Murder she wrote: Margie Orford, SA’s crime fiction queen

Hard core critics might have a knife in for crime writing, which doesn’t have the literary appeal of a Franzen or a Vladislavic, but with heavyweight work coming from northern Europe and SA, it’s a little early to dismiss the genre just yet. MANDY DE WAAL looks at the realism of local thrillers and speaks to the first lady of crime lit, Margie Orford.

Sonntagzeitung crime reviewer Gunter Blank reckons that writing crime fiction is redundant in societies like the US, Germany and Sweden. In an email missive to Cape-based-journalist-cum-writer-cum-crime-novelist Mike Nicol, he lamented: “It has become pretty difficult finding a decent crime novel that’s not chewing up the same ol’, same ol’. I mean how many serial killers, people with troubled childhoods, old Nazi criminals, heists gone awry and adultery turned murder, can you invent to keep the genre fresh?”

Now Blank’s wrong about that place that’s colder than a witch’s tit. Not Blank’s home state of Germany, of course, which does get a trifle chilly. I’m talking about the upsurge in Scandinavian crime fiction which has shown the world that there’s a hell of a lot more to come out of the likes of Denmark, Sweden, Finland and Norway than Smilla’s Sense of Snow.

Nordic noir first appeared on our radars when the common-law wife and husband team of Maj Sjöwall and the late Per Wahlöö brought us the humourless Martin Beck. Hailed as one of the world’s first real detectives, Beck was also a literary device the writers employed, as Wahlöö said, to “use the crime novel as a scalpel cutting open the belly of the ideological pauperized and morally debatable so-called welfare state of the bourgeois type.” The world fell in love with Beck (didn’t mind the activist’s message that much) and the series sold some 10-million copies, mostly outside of Sweden.

More recently Henning Mankell answered the question “What the hell’s wrong with Swedish society?” by using a disillusioned detective called Kurt Wallander. The result was a series of crime novels that were translated into forty languages and which sold some 40-million copies, before Mankell retired the much loved, albeit grumpy, hero. Of course you can’t talk Nordic crime novelists without mentioning Stieg Larrson, the journalist and activist whose Millennium trilogy was published posthumously, and sold some 65-million copies worldwide.

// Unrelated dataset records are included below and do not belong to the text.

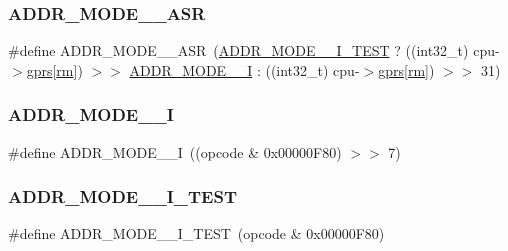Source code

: \subsubsection{\texorpdfstring{A\+D\+D\+R\+\_\+\+M\+O\+D\+E\+\_\+\_\+\+A\+SR}{ADDR\_MODE\_2\_ASR}}
{\footnotesize\ttfamily \#define A\+D\+D\+R\+\_\+\+M\+O\+D\+E\+\_\+\_\+\+A\+SR~(\mbox{\hyperlink{isa-arm_8c_aaeae2827f85b4a89e95d7136db35a6f1}{A\+D\+D\+R\+\_\+\+M\+O\+D\+E\+\_\+\_\+\+I\+\_\+\+T\+E\+ST}} ? ((int32\+\_\+t) cpu-\/$>$\mbox{\hyperlink{isa-thumb_8c_a6b4b7e13a9a144391615b217c5917bc7}{gprs}}\mbox{[}\mbox{\hyperlink{isa-thumb_8c_a20e40d2fb8c51fa4dd2b4449ad32e111}{rm}}\mbox{]}) $>$$>$ \mbox{\hyperlink{isa-arm_8c_aab74ad6dee8d6e1d4037dad7928b3514}{A\+D\+D\+R\+\_\+\+M\+O\+D\+E\+\_\+\_\+I}} \+: ((int32\+\_\+t) cpu-\/$>$\mbox{\hyperlink{isa-thumb_8c_a6b4b7e13a9a144391615b217c5917bc7}{gprs}}\mbox{[}\mbox{\hyperlink{isa-thumb_8c_a20e40d2fb8c51fa4dd2b4449ad32e111}{rm}}\mbox{]}) $>$$>$ 31)}

\mbox{\label{isa-arm_8c_aab74ad6dee8d6e1d4037dad7928b3514}} 
\subsubsection{\texorpdfstring{A\+D\+D\+R\+\_\+\+M\+O\+D\+E\+\_\+\_\+I}{ADDR\_MODE\_2\_I}}
{\footnotesize\ttfamily \#define A\+D\+D\+R\+\_\+\+M\+O\+D\+E\+\_\+\_\+I~((opcode \& 0x00000\+F80) $>$$>$ 7)}

\mbox{\label{isa-arm_8c_aaeae2827f85b4a89e95d7136db35a6f1}} 
\subsubsection{\texorpdfstring{A\+D\+D\+R\+\_\+\+M\+O\+D\+E\+\_\+\_\+\+I\+\_\+\+T\+E\+ST}{ADDR\_MODE\_2\_I\_TEST}}
{\footnotesize\ttfamily \#define A\+D\+D\+R\+\_\+\+M\+O\+D\+E\+\_\+\_\+\+I\+\_\+\+T\+E\+ST~(opcode \& 0x00000\+F80)}

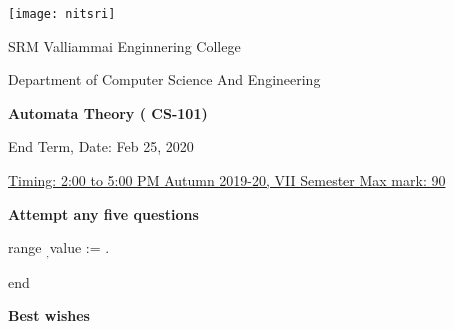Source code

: \documentclass[12pt, a4paper]{exam}
\begin{document}
	\noindent
	\begin{minipage}[l]{0.1\textwidth}
		\noindent
		\texttt{[image: nitsri]}
	\end{minipage}
\hfill
\begin{minipage}[c]{0.8\textwidth}
	\begin{center}
		{\large	SRM Valliammai Enginnering College \par
		\large	Department of Computer Science And Engineering	\par
	\large \textbf{Automata Theory ( CS-101)}	\par
\small	End Term, Date: Feb 25, 2020}
	\end{center}
\end{minipage}
\par
\vspace{0.2in}
\noindent
\uline{Timing: 2:00 to 5:00 PM	\hfill Autumn 2019-20, VII Semester		\hfill Max mark: 90}
\par 
\vspace{0.15in}
\noindent
\centering
{\small \bfseries 	Attempt any five questions }

\begin{questions}
    {{range $_, $value := .}}
    \pointsdroppedatright
	\question
\vspace{0.2in}
{{ end }}
\end{questions}
\vspace{0.75in}
{\large \bfseries Best wishes}
\end{document}
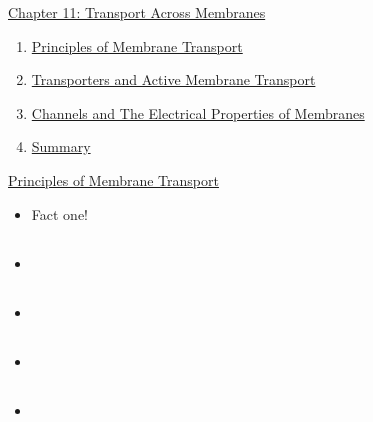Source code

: \documentclass[12pt,letterpaper]{article}
\begin{document}
\begin{chapbox}{\hyperlink{home}{Chapter 11: Transport Across Membranes}}
    \begin{enumerate}
        \item \hyperlink{11.1}{Principles of Membrane Transport}
        \item \hyperlink{11.2}{Transporters and Active Membrane Transport}
        \item \hyperlink{11.3}{Channels and The Electrical Properties of Membranes}
        \item \hyperlink{11.r}{Summary}
    \end{enumerate}
\end{chapbox}

\hypertarget{11.1}{}
\begin{secbox}{\hyperlink{11}{Principles of Membrane Transport}}{
    \begin{itemize}
        \item Fact one!
    \end{itemize}
    \hypertarget{11.1.1}{\subsection*{}}
    \begin{itemize}
        \item
    \end{itemize}

    \hypertarget{11.1.2}{\subsection*{}}
    \begin{itemize}
        \item
    \end{itemize}

    \hypertarget{11.1.3}{\subsection*{}}
    \begin{itemize}
        \item
    \end{itemize}

    \hypertarget{11.1.4}{\subsection*{}}
    \begin{itemize}
    \item
    \end{itemize}

}\end{secbox}
\end{document}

Now, Klerksdorp’s a hell of a lot hotter and dryer than northern Europe, and computer hacker Lisbeth Salander is as far away from South African cop Benny Griessel as one could get, but like those Nordic countries South Africa is spawning its own front of crime writers. Cape-based wunder-krimi Deon Meyer is the publisher’s wet dream who’s leading the local charge.

Former Die Volksblad journalist and Griessel creator, Deon Meyer has made the world take notice of South Africa with crime novels that have been translated into 25 languages (including Danish, Norwegian and Swedish). What’s important about Meyer’s work is that it has elevated literary opinion of the local genre, and his writing has won coveted international prizes like the German Krimi Award (for Blood Safari); the Martin Beck Swedish Academy of Crime Writers Award (for The Golden Crowbar); as well as France’s Prix Mystère de la Critique (for Dead at Daybreak) and Littérature Policière (for Dead Before Dying).

“I love Deon Meyer. He’s like a mensch,” says Margie Orford, who’s billed by local media as the queen of South African crime thriller writers, and who already has four books published in nine languages. “There’s this warmth that comes from him personally that permeates through all his books. Deon captures this warmness about South Africans, even if they are not so cool, which makes them likeable. He has a straightforward directness. I also love the total confusion of his male characters in the face of the most simple, feminine wiles,” says Orford who says fuck a lot, speaks as fast as she does astutely, and doesn’t censor anything that comes out of her mouth. She’s all candour, which is fabulous, if you’re a journalist doing an interview with her.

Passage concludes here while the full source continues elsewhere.